2.6. Covariance estimation

Many statistical problems require the estimation of a population’s covariance matrix, which can be seen as an estimation of data set scatter plot shape. Most of the time, such an estimation has to be done on a sample whose properties (size, structure, homogeneity) have a large influence on the estimation’s quality. The sklearn.covariance package provides tools for accurately estimating a population’s covariance matrix under various settings.

We assume that the observations are independent and identically distributed (i.i.d.).

2.6.1. Empirical covariance

The covariance matrix of a data set is known to be well approximated by the classical maximum likelihood estimator (or “empirical covariance”), provided the number of observations is large enough compared to the number of features (the variables describing the observations). More precisely, the Maximum Likelihood Estimator of a sample is an asymptotically unbiased estimator of the corresponding population’s covariance matrix.

The empirical covariance matrix of a sample can be computed using the empirical_covariance function of the package, or by fitting an EmpiricalCovariance object to the data sample with the EmpiricalCovariance.fit method. Be careful that results depend on whether the data are centered, so one may want to use the assume_centered parameter accurately. More precisely, if assume_centered=False, then the test set is supposed to have the same mean vector as the training set. If not, both should be centered by the user, and assume_centered=True should be used.

2.6.2. Shrunk Covariance

2.6.2.1. Basic shrinkage

Despite being an asymptotically unbiased estimator of the covariance matrix, the Maximum Likelihood Estimator is not a good estimator of the eigenvalues of the covariance matrix, so the precision matrix obtained from its inversion is not accurate. Sometimes, it even occurs that the empirical covariance matrix cannot be inverted for numerical reasons. To avoid such an inversion problem, a transformation of the empirical covariance matrix has been introduced: the shrinkage.
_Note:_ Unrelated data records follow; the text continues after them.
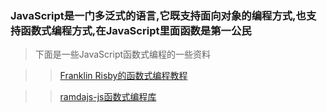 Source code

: ### JavaScript是一门多泛式的语言,它既支持面向对象的编程方式,也支持函数式编程方式,在JavaScript里面函数是第一公民

> 下面是一些JavaScript函数式编程的一些资料

>> [Franklin Risby的函数式编程教程](https://github.com/MostlyAdequate/mostly-adequate-guide)

>> [ramdajs-js函数式编程库](http://ramdajs.com/0.19.0/index.html)
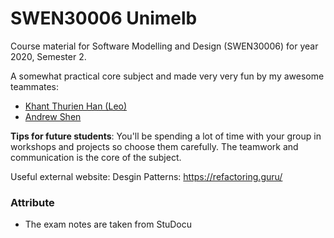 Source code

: # SWEN30006 Unimelb

Course material for Software Modelling and Design (SWEN30006) for year 2020, Semester 2.

A somewhat practical core subject and made very very fun by my awesome teammates:

- [Khant Thurien Han (Leo)](https://github.com/xlelx)
- [Andrew Shen](https://github.com/Redrew)

**Tips for future students**: You'll be spending a lot of time with your group in workshops and projects so choose them carefully. The teamwork and communication is the core of the subject.

Useful external website:
Desgin Patterns: https://refactoring.guru/

### Attribute

- The exam notes are taken from StuDocu
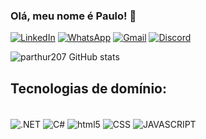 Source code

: ### Olá, meu nome é Paulo! 👋

[![LinkedIn](https://img.shields.io/badge/LinkedIn-0077B5?style=for-the-badge&logo=linkedin&logoColor=white)]([www.linkedin.com/in/paulo-andrade-836956237](https://www.linkedin.com/in/paulo-andrade-836956237/))
[![WhatsApp](https://img.shields.io/badge/WhatsApp-25D366?style=for-the-badge&logo=whatsapp&logoColor=white)]()
[![Gmail](https://img.shields.io/badge/Gmail-D14836?style=for-the-badge&logo=gmail&logoColor=white)](parthur207@gmail.com)
[![Discord](https://img.shields.io/badge/Discord-7289DA?style=for-the-badge&logo=discord&logoColor=white)](paulin7338)

![parthur207 GitHub stats](https://github-readme-stats.vercel.app/api?username=parthur207&show_icons=true&theme=dracula)

## Tecnologias de domínio:  

<div style="display: inline_block"><br/>
  
  <img align="center" alt=".NET" src="https://img.shields.io/badge/.NET-5C2D91?style=for-the-badge&logo=.net&logoColor=white"/>

  <img align="center" alt="C#" src="https://img.shields.io/badge/C%23-239120?style=for-the-badge&logo=c-sharp&logoColor=white"/>

  <img align="center" alt="html5" src="https://img.shields.io/badge/HTML-239120?style=for-the-badge&logo=html5&logoColor=white"/>

   <img align="center" alt="CSS" src="https://img.shields.io/badge/CSS-239120?&style=for-the-badge&logo=css3&logoColor=white"/>

  <img align="center" alt="JAVASCRIPT" src="https://img.shields.io/badge/JavaScript-F7DF1E?style=for-the-badge&logo=javascript&logoColor=black"/>
</div>

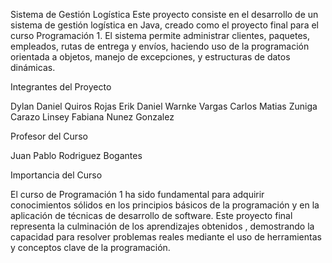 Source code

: 

Sistema de Gestión Logística
Este proyecto consiste en el desarrollo de un sistema de gestión logística en Java, creado como el proyecto final para el curso Programación 1. 
El sistema permite administrar clientes, paquetes, empleados, rutas de entrega y envíos, haciendo uso de la programación orientada a objetos,
manejo de excepciones, y estructuras de datos dinámicas.

Integrantes del Proyecto

Dylan Daniel Quiros Rojas
Erik Daniel Warnke Vargas
Carlos Matias Zuniga Carazo
Linsey Fabiana Nunez Gonzalez

Profesor del Curso

Juan Pablo Rodriguez Bogantes

Importancia del Curso

El curso de Programación 1 ha sido fundamental para adquirir conocimientos sólidos en los principios básicos de la programación y en la aplicación de técnicas de desarrollo de software. 
Este proyecto final representa la culminación de los aprendizajes obtenidos
, demostrando la capacidad para resolver problemas reales mediante el uso de herramientas y conceptos clave de la programación.
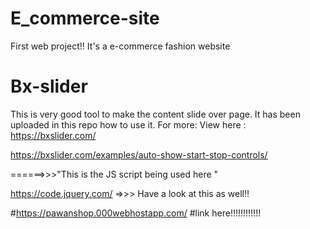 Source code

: # E_commerce-site
First web project!!
It's a e-commerce fashion website 
# Bx-slider
This is very good tool to make the content slide over page.
It has been uploaded in this repo how to use it.
For more: View here : https://bxslider.com/  



https://bxslider.com/examples/auto-show-start-stop-controls/


<script src="https://code.jquery.com/jquery-2.2.4.js" integrity="sha256-iT6Q9iMJYuQiMWNd9lDyBUStIq/8PuOW33aOqmvFpqI=" crossorigin="anonymous"></script> ======>>>"This is the JS script being used here "

https://code.jquery.com/ =>>> Have a look at this as well!!



#https://pawanshop.000webhostapp.com/
#link here!!!!!!!!!!!!
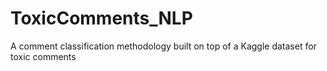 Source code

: # ToxicComments_NLP
A comment classification methodology built on top of a Kaggle dataset for toxic comments
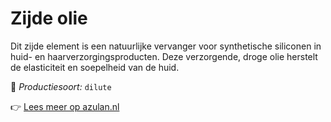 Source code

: # Zijde olie

Dit zijde element is een natuurlijke vervanger voor synthetische siliconen in huid- en haarverzorgingsproducten.&nbsp;Deze verzorgende, droge olie herstelt de elasticiteit en soepelheid van de huid.

🔧 *Productiesoort:* `dilute`

👉 [Lees meer op azulan.nl](https://azulan.nl/atlas/zijde-olie) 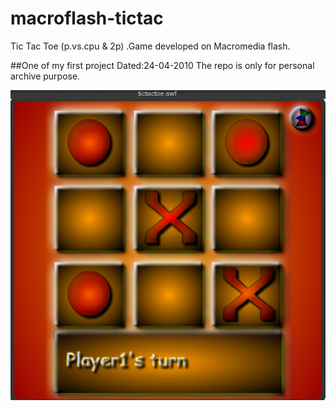 # macroflash-tictac
Tic Tac Toe (p.vs.cpu &amp; 2p) .Game developed on Macromedia flash.

##One of my first project Dated:24-04-2010
The repo is only for personal archive purpose.

![Alt text](/./screenshot.png?raw=true "TIC TAC TOE")
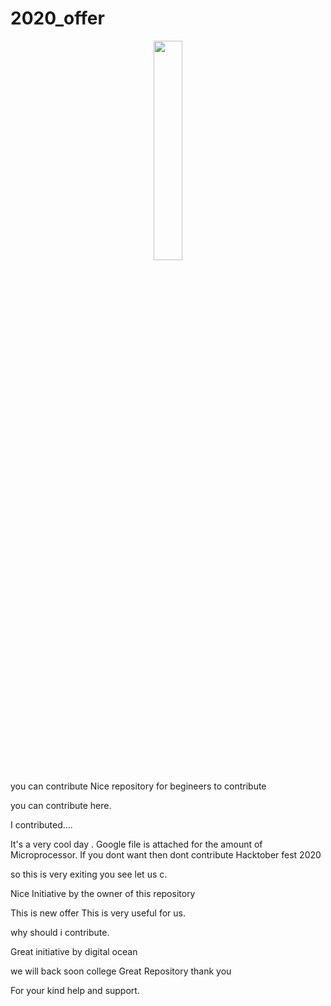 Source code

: # 2020_offer

<p align="center">
<img src="https://media.giphy.com/media/MeJgB3yMMwIaHmKD4z/giphy.gif" width="30%">
</p>

you can contribute 
Nice repository for begineers to contribute

you can contribute here.

I contributed....

It's a very cool day .
Google file is attached for the amount of Microprocessor.
If you dont want then dont contribute
Hacktober fest 2020


so this is very exiting you see let us c.


Nice Initiative by the owner of this repository

This is new offer 
This is very useful for us.

why should i contribute.

Great initiative by digital ocean

we will back soon  college 
Great Repository
thank you

For your kind help and support. 



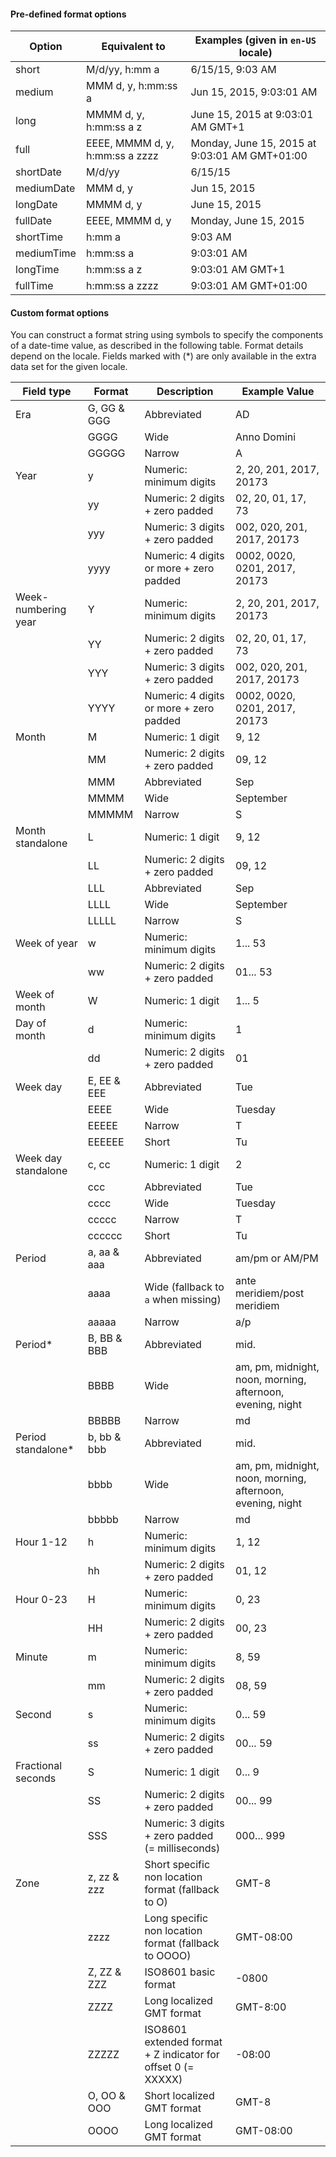 #### Pre-defined format options

| Option     | Equivalent to                   | Examples (given in `en-US` locale)            |
|------------|---------------------------------|-----------------------------------------------|
| short      | M/d/yy, h:mm a                  | 6/15/15, 9:03 AM                              |
| medium     | MMM d, y, h:mm:ss a             | Jun 15, 2015, 9:03:01 AM                      |
| long       | MMMM d, y, h:mm:ss a z          | June 15, 2015 at 9:03:01 AM GMT+1             |
| full       | EEEE, MMMM d, y, h:mm:ss a zzzz | Monday, June 15, 2015 at 9:03:01 AM GMT+01:00 |
| shortDate  | M/d/yy                          | 6/15/15                                       |
| mediumDate | MMM d, y                        | Jun 15, 2015                                  |
| longDate   | MMMM d, y                       | June 15, 2015                                 |
| fullDate   | EEEE, MMMM d, y                 | Monday, June 15, 2015                         |
| shortTime  | h:mm a                          | 9:03 AM                                       |
| mediumTime | h:mm:ss a                       | 9:03:01 AM                                    |
| longTime   | h:mm:ss a z                     | 9:03:01 AM GMT+1                              |
| fullTime   | h:mm:ss a zzzz                  | 9:03:01 AM GMT+01:00                          |

#### Custom format options

You can construct a format string using symbols to specify the components
of a date-time value, as described in the following table.
Format details depend on the locale.
Fields marked with (*) are only available in the extra data set for the given locale.

| Field type          | Format      | Description                                                  | Example Value                                              |
|---------------------|-------------|--------------------------------------------------------------|------------------------------------------------------------|
| Era                 | G, GG & GGG | Abbreviated                                                  | AD                                                         |
|                     | GGGG        | Wide                                                         | Anno Domini                                                |
|                     | GGGGG       | Narrow                                                       | A                                                          |
| Year                | y           | Numeric: minimum digits                                      | 2, 20, 201, 2017, 20173                                    |
|                     | yy          | Numeric: 2 digits + zero padded                              | 02, 20, 01, 17, 73                                         |
|                     | yyy         | Numeric: 3 digits + zero padded                              | 002, 020, 201, 2017, 20173                                 |
|                     | yyyy        | Numeric: 4 digits or more + zero padded                      | 0002, 0020, 0201, 2017, 20173                              |
| Week-numbering year | Y           | Numeric: minimum digits                                      | 2, 20, 201, 2017, 20173                                    |
|                     | YY          | Numeric: 2 digits + zero padded                              | 02, 20, 01, 17, 73                                         |
|                     | YYY         | Numeric: 3 digits + zero padded                              | 002, 020, 201, 2017, 20173                                 |
|                     | YYYY        | Numeric: 4 digits or more + zero padded                      | 0002, 0020, 0201, 2017, 20173                              |
| Month               | M           | Numeric: 1 digit                                             | 9, 12                                                      |
|                     | MM          | Numeric: 2 digits + zero padded                              | 09, 12                                                     |
|                     | MMM         | Abbreviated                                                  | Sep                                                        |
|                     | MMMM        | Wide                                                         | September                                                  |
|                     | MMMMM       | Narrow                                                       | S                                                          |
| Month standalone    | L           | Numeric: 1 digit                                             | 9, 12                                                      |
|                     | LL          | Numeric: 2 digits + zero padded                              | 09, 12                                                     |
|                     | LLL         | Abbreviated                                                  | Sep                                                        |
|                     | LLLL        | Wide                                                         | September                                                  |
|                     | LLLLL       | Narrow                                                       | S                                                          |
| Week of year        | w           | Numeric: minimum digits                                      | 1... 53                                                    |
|                     | ww          | Numeric: 2 digits + zero padded                              | 01... 53                                                   |
| Week of month       | W           | Numeric: 1 digit                                             | 1... 5                                                     |
| Day of month        | d           | Numeric: minimum digits                                      | 1                                                          |
|                     | dd          | Numeric: 2 digits + zero padded                              | 01                                                         |
| Week day            | E, EE & EEE | Abbreviated                                                  | Tue                                                        |
|                     | EEEE        | Wide                                                         | Tuesday                                                    |
|                     | EEEEE       | Narrow                                                       | T                                                          |
|                     | EEEEEE      | Short                                                        | Tu                                                         |
| Week day standalone | c, cc       | Numeric: 1 digit                                             | 2                                                          |
|                     | ccc         | Abbreviated                                                  | Tue                                                        |
|                     | cccc        | Wide                                                         | Tuesday                                                    |
|                     | ccccc       | Narrow                                                       | T                                                          |
|                     | cccccc      | Short                                                        | Tu                                                         |
| Period              | a, aa & aaa | Abbreviated                                                  | am/pm or AM/PM                                             |
|                     | aaaa        | Wide (fallback to `a` when missing)                          | ante meridiem/post meridiem                                |
|                     | aaaaa       | Narrow                                                       | a/p                                                        |
| Period*             | B, BB & BBB | Abbreviated                                                  | mid.                                                       |
|                     | BBBB        | Wide                                                         | am, pm, midnight, noon, morning, afternoon, evening, night |
|                     | BBBBB       | Narrow                                                       | md                                                         |
| Period standalone*  | b, bb & bbb | Abbreviated                                                  | mid.                                                       |
|                     | bbbb        | Wide                                                         | am, pm, midnight, noon, morning, afternoon, evening, night |
|                     | bbbbb       | Narrow                                                       | md                                                         |
| Hour 1-12           | h           | Numeric: minimum digits                                      | 1, 12                                                      |
|                     | hh          | Numeric: 2 digits + zero padded                              | 01, 12                                                     |
| Hour 0-23           | H           | Numeric: minimum digits                                      | 0, 23                                                      |
|                     | HH          | Numeric: 2 digits + zero padded                              | 00, 23                                                     |
| Minute              | m           | Numeric: minimum digits                                      | 8, 59                                                      |
|                     | mm          | Numeric: 2 digits + zero padded                              | 08, 59                                                     |
| Second              | s           | Numeric: minimum digits                                      | 0... 59                                                    |
|                     | ss          | Numeric: 2 digits + zero padded                              | 00... 59                                                   |
| Fractional seconds  | S           | Numeric: 1 digit                                             | 0... 9                                                     |
|                     | SS          | Numeric: 2 digits + zero padded                              | 00... 99                                                   |
|                     | SSS         | Numeric: 3 digits + zero padded (= milliseconds)             | 000... 999                                                 |
| Zone                | z, zz & zzz | Short specific non location format (fallback to O)           | GMT-8                                                      |
|                     | zzzz        | Long specific non location format (fallback to OOOO)         | GMT-08:00                                                  |
|                     | Z, ZZ & ZZZ | ISO8601 basic format                                         | -0800                                                      |
|                     | ZZZZ        | Long localized GMT format                                    | GMT-8:00                                                   |
|                     | ZZZZZ       | ISO8601 extended format + Z indicator for offset 0 (= XXXXX) | -08:00                                                     |
|                     | O, OO & OOO | Short localized GMT format                                   | GMT-8                                                      |
|                     | OOOO        | Long localized GMT format                                    | GMT-08:00                                                  |

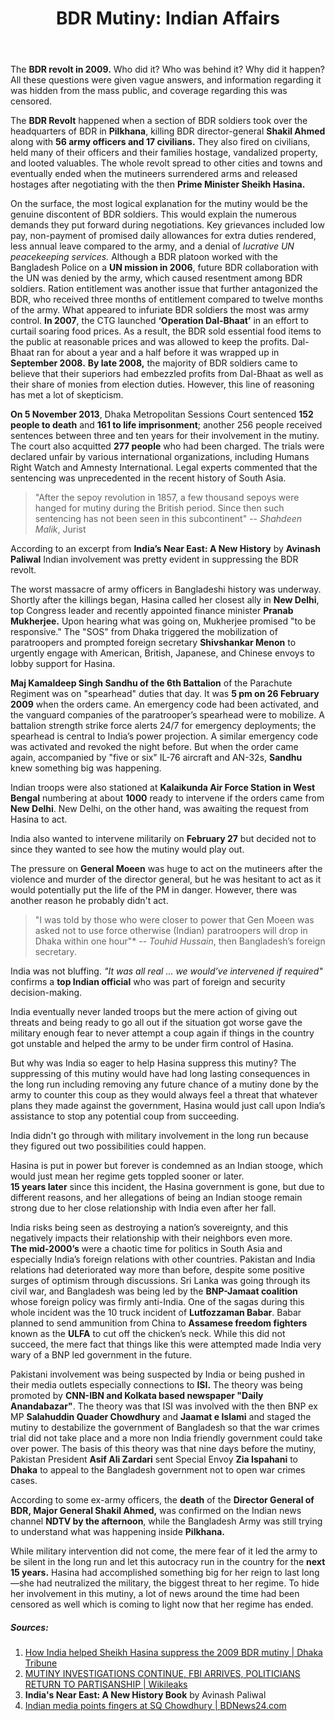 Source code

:﻿---
layout: post  
title: "BDR Mutiny: Indian Affairs"  
authors: [ ayan ]  
categories: [ Geopolitics, Military ]  
tags: [India]  
image: assets/images/posts/bdr-1.webp
---

The **BDR revolt in 2009.** Who did it? Who was behind it? Why did it happen?  
All these questions were given vague answers, and information regarding it was hidden from the mass public, and coverage regarding this was censored.

The **BDR Revolt** happened when a section of BDR soldiers took over the headquarters of BDR in **Pilkhana**, killing BDR director-general **Shakil Ahmed** along with **56 army officers and 17 civilians.** They also fired on civilians, held many of their officers and their families hostage, vandalized property, and looted valuables. The whole revolt spread to other cities and towns and eventually ended when the mutineers surrendered arms and released hostages after negotiating with the then **Prime Minister Sheikh Hasina.**

On the surface, the most logical explanation for the mutiny would be the genuine discontent of BDR soldiers. This would explain the numerous demands they put forward during negotiations. Key grievances included low pay, non-payment of promised daily allowances for extra duties rendered, less annual leave compared to the army, and a denial of *lucrative UN peacekeeping services.* Although a BDR platoon worked with the Bangladesh Police on a **UN mission in 2006**, future BDR collaboration with the UN was denied by the army, which caused resentment among BDR soldiers. Ration entitlement was another issue that further antagonized the BDR, who received three months of entitlement compared to twelve months of the army. What appeared to infuriate BDR soldiers the most was army control. **In 2007**, the CTG launched **‘Operation Dal-Bhaat’** in an effort to curtail soaring food prices. As a result, the BDR sold essential food items to the public at reasonable prices and was allowed to keep the profits. Dal-Bhaat ran for about a year and a half before it was wrapped up in **September 2008.** **By late 2008,** the majority of BDR soldiers came to believe that their superiors had embezzled profits from Dal-Bhaat as well as their share of monies from election duties. However, this line of reasoning has met a lot of skepticism.

**On 5 November 2013**, Dhaka Metropolitan Sessions Court sentenced **152 people to death** and **161 to life imprisonment**; another 256 people received sentences between three and ten years for their involvement in the mutiny. The court also acquitted **277 people** who had been charged. The trials were declared unfair by various international organizations, including Humans Right Watch and Amnesty International. Legal experts commented that the sentencing was unprecedented in the recent history of South Asia. 
> "After the sepoy revolution in 1857, a few thousand sepoys were hanged for mutiny during the British period. Since then such sentencing has not been seen in this subcontinent"
> -- <cite>Shahdeen Malik</cite>, Jurist

According to an excerpt from **India’s Near East: A New History** by **Avinash Paliwal** Indian involvement was pretty evident in suppressing the BDR revolt.

The worst massacre of army officers in Bangladeshi history was underway. Shortly after the killings began, Hasina called her closest ally in **New Delhi**, top Congress leader and recently appointed finance minister **Pranab Mukherjee.** Upon hearing what was going on, Mukherjee promised "to be responsive." The "SOS" from Dhaka triggered the mobilization of paratroopers and prompted foreign secretary **Shivshankar Menon** to urgently engage with American, British, Japanese, and Chinese envoys to lobby support for Hasina.

**Maj Kamaldeep Singh Sandhu of the 6th Battalion** of the Parachute Regiment was on "spearhead" duties that day. It was **5 pm on 26 February 2009** when the orders came. An emergency code had been activated, and the vanguard companies of the paratrooper’s spearhead were to mobilize. A battalion strength strike force alerts 24/7 for emergency deployments; the spearhead is central to India’s power projection. A similar emergency code was activated and revoked the night before. But when the order came again, accompanied by "five or six" IL-76 aircraft and AN-32s, **Sandhu** knew something big was happening.

Indian troops were also stationed at **Kalaikunda Air Force Station in West Bengal** numbering at about **1000** ready to intervene if the orders came from **New Delhi**. New Delhi, on the other hand, was awaiting the request from Hasina to act.

India also wanted to intervene militarily on **February 27** but decided not to since they wanted to see how the mutiny would play out.

The pressure on **General Moeen** was huge to act on the mutineers after the violence and murder of the director general, but he was hesitant to act as it would potentially put the life of the PM in danger. However, there was another reason he probably didn't act.

> "I was told by those who were closer to power that Gen Moeen was asked not to use force otherwise (Indian) paratroopers will drop in Dhaka within one hour"*
> -- <cite>Touhid Hussain</cite>, then Bangladesh’s foreign secretary. 

India was not bluffing. *"It was all real … we would’ve intervened if required"* confirms a **top Indian official** who was part of foreign and security decision-making.

India eventually never landed troops but the mere action of giving out threats and being ready to go all out if the situation got worse gave the military enough fear to never attempt a coup again if things in the country got unstable and helped the army to be under firm control of Hasina.

But why was India so eager to help Hasina suppress this mutiny? The suppressing of this mutiny would have had long lasting consequences in the long run including removing any future chance of a mutiny done by the army to counter this coup as they would always feel a threat that whatever plans they made against the government, Hasina would just call upon India’s assistance to stop any potential coup from succeeding.

India didn't go through with military involvement in the long run because they figured out two possibilities could happen.

Hasina is put in power but forever is condemned as an Indian stooge, which would just mean her regime gets toppled sooner or later.  
**15 years later** since this incident, the Hasina government is gone, but due to different reasons, and her allegations of being an Indian stooge remain strong due to her close relationship with India even after her fall.

India risks being seen as destroying a nation’s sovereignty, and this negatively impacts their relationship with their neighbors even more.  
**The mid-2000’s** were a chaotic time for politics in South Asia and especially India’s foreign relations with other countries. Pakistan and India relations had deteriorated way more than before, despite some positive surges of optimism through discussions. Sri Lanka was going through its civil war, and Bangladesh was being led by the **BNP-Jamaat coalition** whose foreign policy was firmly anti-India. One of the sagas during this whole incident was the 10 truck incident of **Lutfozzaman Babar**. Babar planned to send ammunition from China to **Assamese freedom fighters** known as the **ULFA** to cut off the chicken’s neck. While this did not succeed, the mere fact that things like this were attempted made India very wary of a BNP led government in the future.

Pakistani involvement was being suspected by India or being pushed in their media outlets especially connections to **ISI.** The theory was being promoted by **CNN-IBN and Kolkata based newspaper "Daily Anandabazar"**. The theory was that ISI was involved with the then BNP ex MP **Salahuddin Quader Chowdhury** and **Jaamat e Islami** and staged the mutiny to destabilize the government of Bangladesh so that the war crimes trial did not take place and a more non India friendly government could take over power. The basis of this theory was that nine days before the mutiny, Pakistan President **Asif Ali Zardari** sent Special Envoy **Zia Ispahani** to **Dhaka** to appeal to the Bangladesh government not to open war crimes cases.

According to some ex-army officers, the **death** of the **Director General of BDR, Major General Shakil Ahmed,** was confirmed on the Indian news channel **NDTV by the afternoon**, while the Bangladesh Army was still trying to understand what was happening inside **Pilkhana.**

While military intervention did not come, the mere fear of it led the army to be silent in the long run and let this autocracy run in the country for the **next 15 years.** Hasina had accomplished something big for her reign to last long—she had neutralized the military, the biggest threat to her regime. To hide her involvement in this mutiny, a lot of news around the time had been censored as well which is coming to light now that her regime has ended.

##### Sources:  
1. [How India helped Sheikh Hasina suppress the 2009 BDR mutiny \| Dhaka Tribune](https://www.dhakatribune.com/world/south-asia/355110/how-india-helped-sheikh-hasina-suppress-the-2009)  
2. [MUTINY INVESTIGATIONS CONTINUE, FBI ARRIVES, POLITICIANS RETURN TO PARTISANSHIP \| Wikileaks](https://wikileaks.org/plusd/cables/09DHAKA254_a.html)  
3. **India's Near East: A New History Book** by Avinash Paliwal
4. [Indian media points fingers at SQ Chowdhury \| BDNews24.com](https://bdnews24.com/bangladesh/indian-media-points-fingers-at-sq-chowdhury)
In scikit-learn, this transformation (with a user-defined shrinkage coefficient) can be directly applied to a pre-computed covariance with the shrunk_covariance method. Also, a shrunk estimator of the covariance can be fitted to data with a ShrunkCovariance object and its ShrunkCovariance.fit method. Again, results depend on whether the data are centered, so one may want to use the assume_centered parameter accurately.

Mathematically, this shrinkage consists in reducing the ratio between the smallest and the largest eigenvalues of the empirical covariance matrix. It can be done by simply shifting every eigenvalue according to a given offset, which is equivalent of finding the l2-penalized Maximum Likelihood Estimator of the covariance matrix. In practice, shrinkage boils down to a simple a convex transformation : \(\Sigma_{\rm shrunk} = (1-\alpha)\hat{\Sigma} + \alpha\frac{{\rm Tr}\hat{\Sigma}}{p}\rm Id\).

Choosing the amount of shrinkage, \(\alpha\) amounts to setting a bias/variance trade-off, and is discussed below.

2.6.2.2. Ledoit-Wolf shrinkage

In their 2004 paper [1], O. Ledoit and M. Wolf propose a formula to compute the optimal shrinkage coefficient \(\alpha\) that minimizes the Mean Squared Error between the estimated and the real covariance matrix.

The Ledoit-Wolf estimator of the covariance matrix can be computed on a sample with the ledoit_wolf function of the sklearn.covariance package, or it can be otherwise obtained by fitting a LedoitWolf object to the same sample.

Note

Case when population covariance matrix is isotropic

It is important to note that when the number of samples is much larger than the number of features, one would expect that no shrinkage would be necessary. The intuition behind this is that if the population covariance is full rank, when the number of sample grows, the sample covariance will also become positive definite. As a result, no shrinkage would necessary and the method should automatically do this.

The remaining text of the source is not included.